Reading the records beneath this task, work out how many lines contain the word "downloads" and reply with only that number.

[Stored data entries]
►

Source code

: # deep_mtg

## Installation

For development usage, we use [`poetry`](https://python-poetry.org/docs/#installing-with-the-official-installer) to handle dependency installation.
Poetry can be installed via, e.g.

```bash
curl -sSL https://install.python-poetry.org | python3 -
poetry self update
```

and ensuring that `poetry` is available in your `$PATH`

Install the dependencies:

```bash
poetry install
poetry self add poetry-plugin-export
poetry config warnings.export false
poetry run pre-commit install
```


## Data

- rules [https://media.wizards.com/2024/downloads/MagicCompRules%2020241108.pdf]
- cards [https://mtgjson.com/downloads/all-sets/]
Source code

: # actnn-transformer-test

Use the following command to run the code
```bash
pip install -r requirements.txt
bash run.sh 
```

◄

• _RESPONSE_: 2